No Keynes Please, We’re Straight

May 4, 2013
Posted by Jay Livingston

Hard money, a strong currency, Spartan-like austerity, concern that inflation will weaken the dollar.  It’s not just that the conservative analysis of the crisis has been wrong or that the conservative solutions have been disastrous (even the Austerians in Europe have had second thoughts). It’s not just that the last few years have provided much support for the Keynesian view and little for its opponents.  But until now, I never saw the connection between right-wing economics and right-wing reaction to social issues.

Then Niall Ferguson made it all clear. Never mind that the Keynesians were right and Ferguson and other conservatives wrong in predictions about inflation and interest rates.  Keynes was wrong, says Ferguson. Why? Because Keynes was gay.

According to a report in Financial Advisor,
Ferguson asked the audience how many children Keynes had. He explained that Keynes had none because he was a homosexual and was married to a ballerina, with whom he likely talked of “poetry” rather than procreated.
I think that homophobia as a term is often inaccurate.  Gay bashers don’t fear homosexuality so much just dislike it.  But Ferguson’s ad hominem (ad homo-hominem?) argument is changing my mind. Why else would he bring up poetry and ballet as at all relevant to economic theories?
Ferguson says U.S. laws and institutions have become degenerate.
It’s the classic language of a brittle machismo.

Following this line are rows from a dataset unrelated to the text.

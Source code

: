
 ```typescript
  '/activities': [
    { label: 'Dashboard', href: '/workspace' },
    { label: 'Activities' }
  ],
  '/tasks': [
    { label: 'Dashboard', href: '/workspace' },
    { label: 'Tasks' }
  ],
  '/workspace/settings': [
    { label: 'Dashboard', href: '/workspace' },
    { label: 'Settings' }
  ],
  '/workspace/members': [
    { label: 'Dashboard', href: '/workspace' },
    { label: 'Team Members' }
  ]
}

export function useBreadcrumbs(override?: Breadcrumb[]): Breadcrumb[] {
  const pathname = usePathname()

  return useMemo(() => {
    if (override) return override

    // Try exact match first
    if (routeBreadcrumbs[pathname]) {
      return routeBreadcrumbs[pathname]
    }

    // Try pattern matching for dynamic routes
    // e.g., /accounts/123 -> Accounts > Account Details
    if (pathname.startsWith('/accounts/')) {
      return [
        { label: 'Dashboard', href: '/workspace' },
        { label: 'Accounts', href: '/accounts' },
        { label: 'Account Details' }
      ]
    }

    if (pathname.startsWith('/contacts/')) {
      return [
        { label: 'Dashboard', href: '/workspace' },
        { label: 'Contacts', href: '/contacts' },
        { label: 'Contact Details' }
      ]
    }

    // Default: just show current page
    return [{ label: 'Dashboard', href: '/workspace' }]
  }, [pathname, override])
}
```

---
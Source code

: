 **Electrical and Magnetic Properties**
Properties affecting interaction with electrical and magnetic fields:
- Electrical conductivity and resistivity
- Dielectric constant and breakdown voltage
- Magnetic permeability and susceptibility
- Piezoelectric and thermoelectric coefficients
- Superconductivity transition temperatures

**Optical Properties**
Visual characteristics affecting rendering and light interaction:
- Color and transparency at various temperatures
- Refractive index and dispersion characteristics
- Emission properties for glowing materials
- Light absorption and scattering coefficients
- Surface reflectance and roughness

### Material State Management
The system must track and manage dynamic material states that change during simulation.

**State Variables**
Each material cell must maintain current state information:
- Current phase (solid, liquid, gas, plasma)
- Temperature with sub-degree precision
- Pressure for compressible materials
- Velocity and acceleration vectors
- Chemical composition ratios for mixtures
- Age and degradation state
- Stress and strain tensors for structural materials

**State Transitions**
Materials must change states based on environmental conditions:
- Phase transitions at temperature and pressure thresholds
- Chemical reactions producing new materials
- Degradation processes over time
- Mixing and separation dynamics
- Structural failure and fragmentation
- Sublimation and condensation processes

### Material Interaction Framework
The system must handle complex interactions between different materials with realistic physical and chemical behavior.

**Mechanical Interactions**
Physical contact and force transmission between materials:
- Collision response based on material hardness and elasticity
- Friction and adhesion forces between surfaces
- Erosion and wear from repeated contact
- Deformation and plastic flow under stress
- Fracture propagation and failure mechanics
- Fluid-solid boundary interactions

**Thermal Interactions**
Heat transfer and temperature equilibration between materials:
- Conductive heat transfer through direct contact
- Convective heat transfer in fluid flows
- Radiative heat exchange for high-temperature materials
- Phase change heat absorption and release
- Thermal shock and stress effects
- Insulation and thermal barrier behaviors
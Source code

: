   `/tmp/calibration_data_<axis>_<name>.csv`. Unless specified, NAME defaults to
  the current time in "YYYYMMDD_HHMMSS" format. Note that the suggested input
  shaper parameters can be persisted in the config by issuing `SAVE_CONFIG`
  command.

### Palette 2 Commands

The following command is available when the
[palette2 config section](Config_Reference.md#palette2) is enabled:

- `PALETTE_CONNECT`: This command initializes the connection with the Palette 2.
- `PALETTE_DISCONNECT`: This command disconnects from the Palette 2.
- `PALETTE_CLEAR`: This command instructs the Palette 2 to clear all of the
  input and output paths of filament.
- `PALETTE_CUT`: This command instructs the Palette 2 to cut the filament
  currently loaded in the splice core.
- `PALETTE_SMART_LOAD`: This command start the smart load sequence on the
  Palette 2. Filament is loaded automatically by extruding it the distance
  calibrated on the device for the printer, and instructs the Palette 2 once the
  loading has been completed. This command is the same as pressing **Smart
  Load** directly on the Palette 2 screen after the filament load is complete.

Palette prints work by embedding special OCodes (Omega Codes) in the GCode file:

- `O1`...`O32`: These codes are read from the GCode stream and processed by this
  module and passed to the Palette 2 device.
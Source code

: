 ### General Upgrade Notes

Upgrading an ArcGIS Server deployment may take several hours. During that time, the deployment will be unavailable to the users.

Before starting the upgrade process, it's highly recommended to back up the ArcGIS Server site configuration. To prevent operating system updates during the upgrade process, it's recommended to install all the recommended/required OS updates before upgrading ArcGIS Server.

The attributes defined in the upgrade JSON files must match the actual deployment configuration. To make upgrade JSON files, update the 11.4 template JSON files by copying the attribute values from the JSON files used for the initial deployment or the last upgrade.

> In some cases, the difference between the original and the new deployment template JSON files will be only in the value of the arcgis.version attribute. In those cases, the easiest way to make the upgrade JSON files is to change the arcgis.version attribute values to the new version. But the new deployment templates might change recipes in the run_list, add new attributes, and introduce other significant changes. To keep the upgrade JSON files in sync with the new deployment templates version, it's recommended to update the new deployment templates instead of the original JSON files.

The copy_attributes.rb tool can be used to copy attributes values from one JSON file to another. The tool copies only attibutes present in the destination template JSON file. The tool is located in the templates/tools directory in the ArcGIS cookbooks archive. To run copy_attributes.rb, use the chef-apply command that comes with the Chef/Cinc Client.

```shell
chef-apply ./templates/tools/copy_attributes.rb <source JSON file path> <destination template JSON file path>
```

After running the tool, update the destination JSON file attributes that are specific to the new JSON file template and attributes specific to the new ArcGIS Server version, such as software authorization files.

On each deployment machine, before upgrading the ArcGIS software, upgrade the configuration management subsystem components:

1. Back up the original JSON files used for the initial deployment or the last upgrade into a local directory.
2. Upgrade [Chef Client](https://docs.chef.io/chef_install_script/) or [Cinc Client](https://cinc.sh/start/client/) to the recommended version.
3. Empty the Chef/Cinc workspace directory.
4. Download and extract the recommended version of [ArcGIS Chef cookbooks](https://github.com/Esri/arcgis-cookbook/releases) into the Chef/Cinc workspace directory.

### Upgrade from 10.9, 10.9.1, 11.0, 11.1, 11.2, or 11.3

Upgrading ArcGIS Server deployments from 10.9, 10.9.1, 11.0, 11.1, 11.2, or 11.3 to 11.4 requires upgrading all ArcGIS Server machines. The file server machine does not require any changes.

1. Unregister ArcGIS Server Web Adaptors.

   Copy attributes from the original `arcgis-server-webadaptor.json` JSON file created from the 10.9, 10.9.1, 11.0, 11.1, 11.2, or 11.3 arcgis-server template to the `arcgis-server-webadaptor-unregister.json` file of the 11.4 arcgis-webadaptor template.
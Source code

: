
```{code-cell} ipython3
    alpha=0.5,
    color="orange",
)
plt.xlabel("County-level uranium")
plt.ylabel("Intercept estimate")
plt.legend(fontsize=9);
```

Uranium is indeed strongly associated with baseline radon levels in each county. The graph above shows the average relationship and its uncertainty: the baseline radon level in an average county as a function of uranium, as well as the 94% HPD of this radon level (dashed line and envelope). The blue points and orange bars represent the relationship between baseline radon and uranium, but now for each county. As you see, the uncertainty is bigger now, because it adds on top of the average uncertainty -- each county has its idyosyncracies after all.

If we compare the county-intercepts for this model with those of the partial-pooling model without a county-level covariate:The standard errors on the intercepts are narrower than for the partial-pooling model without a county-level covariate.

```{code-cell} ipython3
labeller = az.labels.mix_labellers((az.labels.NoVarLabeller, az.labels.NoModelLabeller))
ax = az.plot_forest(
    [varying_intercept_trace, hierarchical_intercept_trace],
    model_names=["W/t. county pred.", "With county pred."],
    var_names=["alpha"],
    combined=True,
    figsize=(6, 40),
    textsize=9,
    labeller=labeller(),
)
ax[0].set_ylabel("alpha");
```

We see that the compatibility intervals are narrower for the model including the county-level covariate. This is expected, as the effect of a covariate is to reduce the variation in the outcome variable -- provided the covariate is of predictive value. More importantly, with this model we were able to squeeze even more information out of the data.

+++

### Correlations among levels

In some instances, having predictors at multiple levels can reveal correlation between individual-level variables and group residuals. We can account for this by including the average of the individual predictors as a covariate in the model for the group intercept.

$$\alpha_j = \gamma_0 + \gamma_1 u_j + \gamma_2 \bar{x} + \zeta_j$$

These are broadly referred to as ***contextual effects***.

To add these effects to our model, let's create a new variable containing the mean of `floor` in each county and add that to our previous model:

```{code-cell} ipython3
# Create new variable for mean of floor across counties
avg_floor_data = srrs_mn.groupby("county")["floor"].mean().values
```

I don’t know if anyone has looked at the linguistics of economics, but I would expect that conservatives turn to this strength-vs-degeneracy language mostly for policies that bring suffering to others – the unemployed and others with little economic or political power.
Throughout his remarks, Ferguson referred to his “friends” in high places.
For policies like bank bailouts that benefit these friends – investors, traders, banksters – these same economists may choose a different set of metaphors.

UPDATE, 8:00 p.m.: Ferguson has posted a sincere “unqualified apology” (here).  Still, the thoughts he expressed and the words he used in the speech were his own.  Maybe he was drunk. He says his remarks were “of the cuff.” Whatever. It’s clear that he was not being thoughtful or careful about what he was saying. But that’s the Freudian point – and you don’t have to be much of a Freudian to see it.  It takes some effort to keep unconscious, unacceptable ideas and impulses in check.  When the conscious, the thoughtful and careful monitor, relaxes or is distracted, those untoward ideas come spilling out like an ugly oil slick. 

UPDATE 2: May 5, 8:30 a.m. Ferguson’s off-the-cuff comments came in response to a question about Keynes’s line that “in the long run, we’re all dead.”  Paul Krugman points out that Ferguson’s response, aside from its other sins, distorts the point Keynes was making when he used it.